Ieri, l’agenzia Reuters ha riferito che, secondo fonti vicine al Cremlino, il presidente russo, Vladimir Putin, è pronto a discutere con Trump un cessate il fuoco in Ucraina, ma sulla base di due condizioni imprescindibili: minime concessioni territoriali, ossia la Russia si tiene ciò che ha occupato, e nessun ingresso dell’Ucraina nella Nato. Secondo le indiscrezioni uscite sulla stampa americana, i vari piani che i collaboratori avrebbero presentato a Trump si basano sul congelamento del fronte sulle attuali posizioni e su una moratoria ventennale sull’ingresso dell’Ucraina nella Nato.

I blackout 

Nell’attesa di nuovi attacchi, gli ucraini fanno i conti con i bombardamenti degli ultimi giorni, in particolare dopo quello avvenuto tra sabato e domenica, uno dei più intensi della guerra.

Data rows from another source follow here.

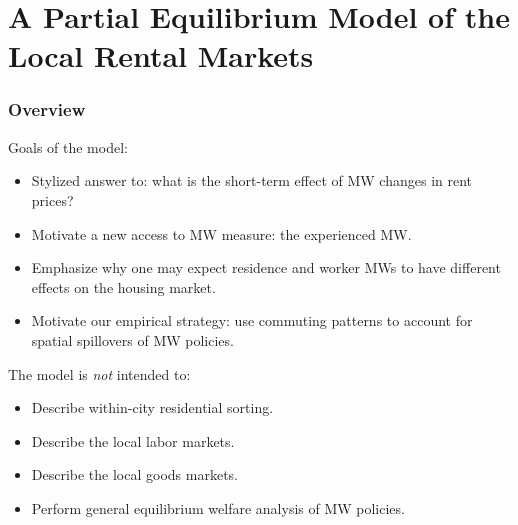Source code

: \documentclass[aspectratio=169, t]{beamer}
\begin{document}
\section{A Partial Equilibrium Model of the Local Rental Markets}

\begin{frame}
    \frametitle{Overview}
    
    	Goals of the model:
	\begin{itemize}
		\item Stylized answer to: what is the short-term effect of MW changes in rent prices?
		\item Motivate a new access to MW measure: the experienced MW.
		\item Emphasize why one may expect residence and worker MWs to have different effects on the housing market.
		\item Motivate our empirical strategy: use commuting patterns to account for spatial
		spillovers of MW policies.
	\end{itemize}
	
	\pause
	\vspace{2mm}
	The model is \textit{not} intended to:
	\begin{itemize}
		\item Describe within-city residential sorting.
		\item Describe the local labor markets.
		\item Describe the local goods markets.
		\item Perform general equilibrium welfare analysis of MW policies.
	\end{itemize}
\end{frame}
\end{document}
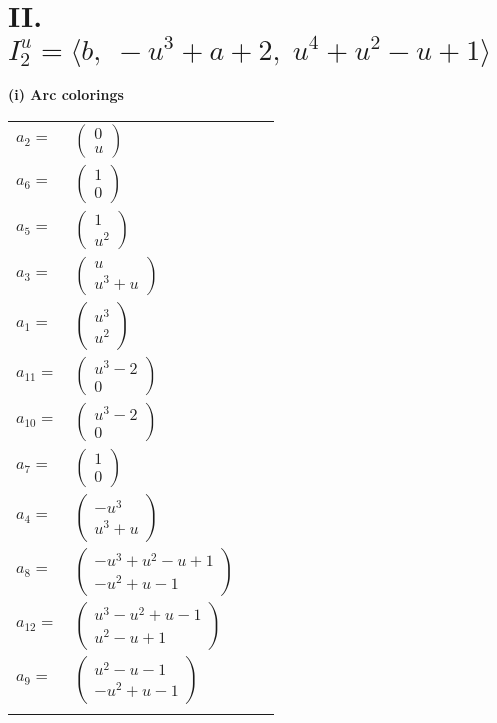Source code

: \documentclass[1p]{elsarticle_modified}
\theoremstyle{definition}
\begin{document}
\centering \section*{II. $I^u_{2}= \langle b,\;- u^3+a+2,\;u^4+u^2- u+1 \rangle$}
\flushleft \textbf{(i) Arc colorings}\\
\begin{tabular}{m{7pt} m{180pt} m{7pt} m{180pt} }
\flushright $a_{2}=$&$\begin{pmatrix}0\\u\end{pmatrix}$ \\
\flushright $a_{6}=$&$\begin{pmatrix}1\\0\end{pmatrix}$ \\
\flushright $a_{5}=$&$\begin{pmatrix}1\\u^2\end{pmatrix}$ \\
\flushright $a_{3}=$&$\begin{pmatrix}u\\u^3+u\end{pmatrix}$ \\
\flushright $a_{1}=$&$\begin{pmatrix}u^3\\u^2\end{pmatrix}$ \\
\flushright $a_{11}=$&$\begin{pmatrix}u^3-2\\0\end{pmatrix}$ \\
\flushright $a_{10}=$&$\begin{pmatrix}u^3-2\\0\end{pmatrix}$ \\
\flushright $a_{7}=$&$\begin{pmatrix}1\\0\end{pmatrix}$ \\
\flushright $a_{4}=$&$\begin{pmatrix}- u^3\\u^3+u\end{pmatrix}$ \\
\flushright $a_{8}=$&$\begin{pmatrix}- u^3+u^2- u+1\\- u^2+u-1\end{pmatrix}$ \\
\flushright $a_{12}=$&$\begin{pmatrix}u^3- u^2+u-1\\u^2- u+1\end{pmatrix}$ \\
\flushright $a_{9}=$&$\begin{pmatrix}u^2- u-1\\- u^2+u-1\end{pmatrix}$\\&\end{tabular}
\end{document}
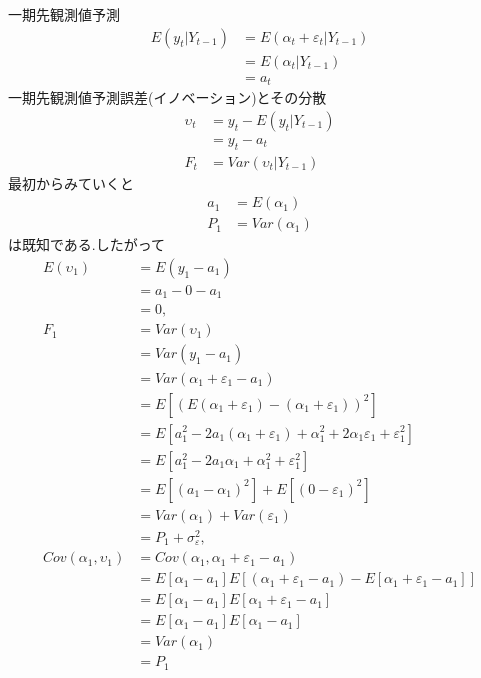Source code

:\documentclass[uplatex]{jsarticle}
\begin{document}
一期先観測値予測
\begin{align*}
  E(y_{t}|Y_{t-1})&=E(\alpha_{t}+\varepsilon_{t}|Y_{t-1})\\
				  &=E(\alpha_{t}|Y_{t-1})\\
				  &=a_{t}
\end{align*}
一期先観測値予測誤差(イノベーション)とその分散
\begin{align*}
  \upsilon_{t}&=y_{t}- E(y_{t}|Y_{t-1})\\
			  &=y_{t}-a_{t}\\
  F_{t}&=Var(\upsilon_{t}|Y_{t-1})
\end{align*}
\newpage
最初からみていくと
\begin{align*}
  a_{1}&=E(\alpha_{1})\\
  P_{1}&=Var(\alpha_{1})
\end{align*}
は既知である.したがって
\begin{align*}
  E(\upsilon_{1})&=E(y_{1}-a_{1})\\
				 &=a_{1}-0-a_{1}\\
				 &=0,\\
  F_{1}&=Var(\upsilon_{1})\\
	   &=Var(y_{1}-a_{1})\\
       &=Var(\alpha_{1}+\varepsilon_{1}-a_{1})\\
       &=E[(E(\alpha_{1}+\varepsilon_{1})-(\alpha_{1}+\varepsilon_{1}))^{2}]\\
       &=E[a_{1}^{2}-2a_{1}(\alpha_{1}+\varepsilon_{1})+\alpha_{1}^{2}+2\alpha_{1}\varepsilon_{1}+\varepsilon_{1}^{2}]\\
       &=E[a_{1}^{2}-2a_{1}\alpha_{1}+\alpha_{1}^{2}+\varepsilon_{1}^{2}]\\
       &=E[(a_{1}-\alpha_{1})^{2}]+E[(0-\varepsilon_{1})^{2}]\\
       &=Var(\alpha_{1})+Var(\varepsilon_{1})\\
       &=P_{1}+\sigma_{\varepsilon}^{2},\\
  Cov(\alpha_{1},\upsilon_{1})&=Cov(\alpha_{1},\alpha_{1}+\varepsilon_{1}-a_{1})\\
  &=E[\alpha_{1}-a_{1}]E[(\alpha_{1}+\varepsilon_{1}-a_{1})-E[\alpha_{1}+\varepsilon_{1}-a_{1}]]\\
  &=E[\alpha_{1}-a_{1}]E[\alpha_{1}+\varepsilon_{1}-a_{1}]\\
  &=E[\alpha_{1}-a_{1}]E[\alpha_{1}-a_{1}]\\
  &=Var(\alpha_{1})\\
  &=P_{1}
\end{align*}
\end{document}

Nella capitale, Kiev, e in altre grandi città, le forniture di corrente sono state quasi completamente ripristinate. Ma a Odessa, tre giorni dopo l’attacco, la situazione è ancora difficilissima. L’elettricità c’è solo per 4-5 ore al giorno. La rete telefonica non funziona e questo rende difficile prepararsi agli allarmi, il che spiega in parte la morte di oltre dieci persone nel bombardamento a sorpresa di lunedì, avvenuto in pieno giorno.